Dans un café de Raqqa flambant neuf, une jeune femme s’installe à une table et commande un jus de fruits, accompagnée d’une copine qui restera mutique. Zouhour, elle, parle beaucoup. Comme la plupart des Arabes syriennes de la ville, la jeune fille porte un foulard bleu clair soigneusement ajusté. Depuis le départ de Daech, elle refuse de porter du noir, la couleur de ceux qui lui ont volé sa jeunesse. Cette Raqqaoui a vécu sous le règne de l’organisation djihadiste. « Je me souviens de la première fois où j’ai dû revêtir ce niqab qui me couvrait entièrement le corps, le visage et les yeux, soupire Zouhour. J’étouffais sous ces couches de tissu. Marcher avec, croyez-moi, c’est une humiliation. Vous ne savez pas où vous mettez les pieds, vous ne voyez rien. C’est une prison. » À 25 ans, elle est toujours célibataire. Dans la société syrienne, les familles poussent pourtant leurs filles à se marier tôt. Certaines deviennent des épouses avant leur majorité. Mais, soutenue par son père, Zouhour refuse de se plier à cette tradition. « Je veux être libre. » Libre d’aimer qui elle veut ? Avant de répondre à cette question, elle baisse les yeux. La jeune femme se perd dans ses pensées pendant quelques secondes puis rétorque : « Vous êtes déjà tombés amoureux, vous ? » Gênée, Zouhour décide finalement de poursuivre : « Parce que moi, je ne sais pas ce que ça fait. Je n’ai jamais vécu ce sentiment. Vous savez, après le régime d’Assad, Daech puis les bombardements… Je n’ai tout simplement pas eu le temps d’apprendre à aimer. » 

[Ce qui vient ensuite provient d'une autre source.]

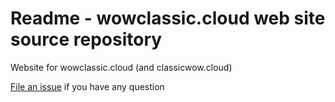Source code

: # Readme - wowclassic.cloud web site source repository

Website for wowclassic.cloud
(and classicwow.cloud)

[File an issue](https://github.com/wowclassic-cloud/website/issues/new) if you have any question
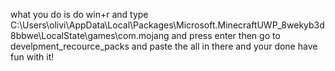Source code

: what you do is do win+r and type C:\Users\olivi\AppData\Local\Packages\Microsoft.MinecraftUWP_8wekyb3d8bbwe\LocalState\games\com.mojang and press enter then go to develpment_recource_packs and paste the all in there and your done have fun with it!
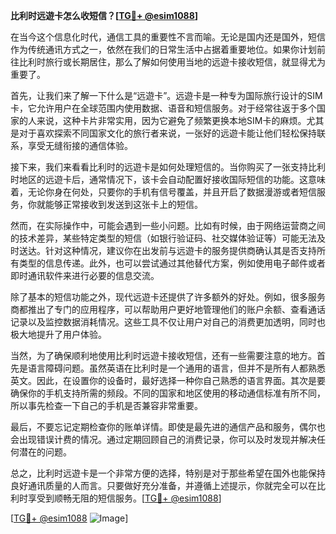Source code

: **比利时远遊卡怎么收短信？[[TG💪+ @esim1088](https://t.me/s/esim1088)]**

在当今这个信息化时代，通信工具的重要性不言而喻。无论是国内还是国外，短信作为传统通讯方式之一，依然在我们的日常生活中占据着重要地位。如果你计划前往比利时旅行或长期居住，那么了解如何使用当地的远遊卡接收短信，就显得尤为重要了。

首先，让我们来了解一下什么是“远遊卡”。远遊卡是一种专为国际旅行设计的SIM卡，它允许用户在全球范围内使用数据、语音和短信服务。对于经常往返于多个国家的人来说，这种卡片非常实用，因为它避免了频繁更换本地SIM卡的麻烦。尤其是对于喜欢探索不同国家文化的旅行者来说，一张好的远遊卡能让他们轻松保持联系，享受无缝衔接的通信体验。

接下来，我们来看看比利时的远遊卡是如何处理短信的。当你购买了一张支持比利时地区的远遊卡后，通常情况下，该卡会自动配置好接收国际短信的功能。这意味着，无论你身在何处，只要你的手机有信号覆盖，并且开启了数据漫游或者短信服务，你就能够正常接收到发送到这张卡上的短信。

然而，在实际操作中，可能会遇到一些小问题。比如有时候，由于网络运营商之间的技术差异，某些特定类型的短信（如银行验证码、社交媒体验证等）可能无法及时送达。针对这种情况，建议你在出发前与远遊卡的服务提供商确认其是否支持所有类型的信息传递。此外，也可以尝试通过其他替代方案，例如使用电子邮件或者即时通讯软件来进行必要的信息交流。

除了基本的短信功能之外，现代远遊卡还提供了许多额外的好处。例如，很多服务商都推出了专门的应用程序，可以帮助用户更好地管理他们的账户余额、查看通话记录以及监控数据消耗情况。这些工具不仅让用户对自己的消费更加透明，同时也极大地提升了用户体验。

当然，为了确保顺利地使用比利时远遊卡接收短信，还有一些需要注意的地方。首先是语言障碍问题。虽然英语在比利时是一个通用的语言，但并不是所有人都熟悉英文。因此，在设置你的设备时，最好选择一种你自己熟悉的语言界面。其次是要确保你的手机支持所需的频段。不同的国家和地区使用的移动通信标准有所不同，所以事先检查一下自己的手机是否兼容非常重要。

最后，不要忘记定期检查你的账单详情。即使是最先进的通信产品和服务，偶尔也会出现错误计费的情况。通过定期回顾自己的消费记录，你可以及时发现并解决任何潜在的问题。

总之，比利时远遊卡是一个非常方便的选择，特别是对于那些希望在国外也能保持良好通讯质量的人而言。只要做好充分准备，并遵循上述提示，你就完全可以在比利时享受到顺畅无阻的短信服务。[[TG💪+ @esim1088](https://t.me/s/esim1088)]

[[TG💪+ @esim1088](https://t.me/s/esim1088) ![Image](https://i.postimg.cc/4NQfJmqS/Snipaste-2025-05-13-00-14-12.png)]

Avoir le cœur qui s’emballe à la vue de sa bien-aimée, Maher, lui, a eu la chance de pouvoir le vivre. Mais la guerre a brisé le destin de ce garçon. « Daech m’a tout pris », résume-t-il. En 2016, il a 22 ans, un jean slim, des cheveux courts et une fiancée chrétienne qu’il connaît depuis l’école primaire. À l’époque, cet étudiant musulman sunnite à Damas prend la route de Raqqa pour présenter « l’amour de [sa] vie » à sa grand-mère, sans se soucier du monstre qui contrôle sa région natale. « Mais très vite, on a été pris au piège. On ne pouvait plus repartir. Ils voulaient que Rose porte le niqab et m’ont arrêté parce que je leur tenais tête, que je ne faisais pas la prière, raconte le garçon, le regard vide. J’ai passé plusieurs mois dans un cachot, sans voir la lumière du jour. Ils m’électrocutaient, me noyaient, me battaient jusqu’à ce que je perde connaissance. Un soir, ils ont amené Rose dans ma cellule. Dix-sept hommes l’ont violée à tour de rôle, jusqu’à ce qu’elle rende son dernier souffle. » 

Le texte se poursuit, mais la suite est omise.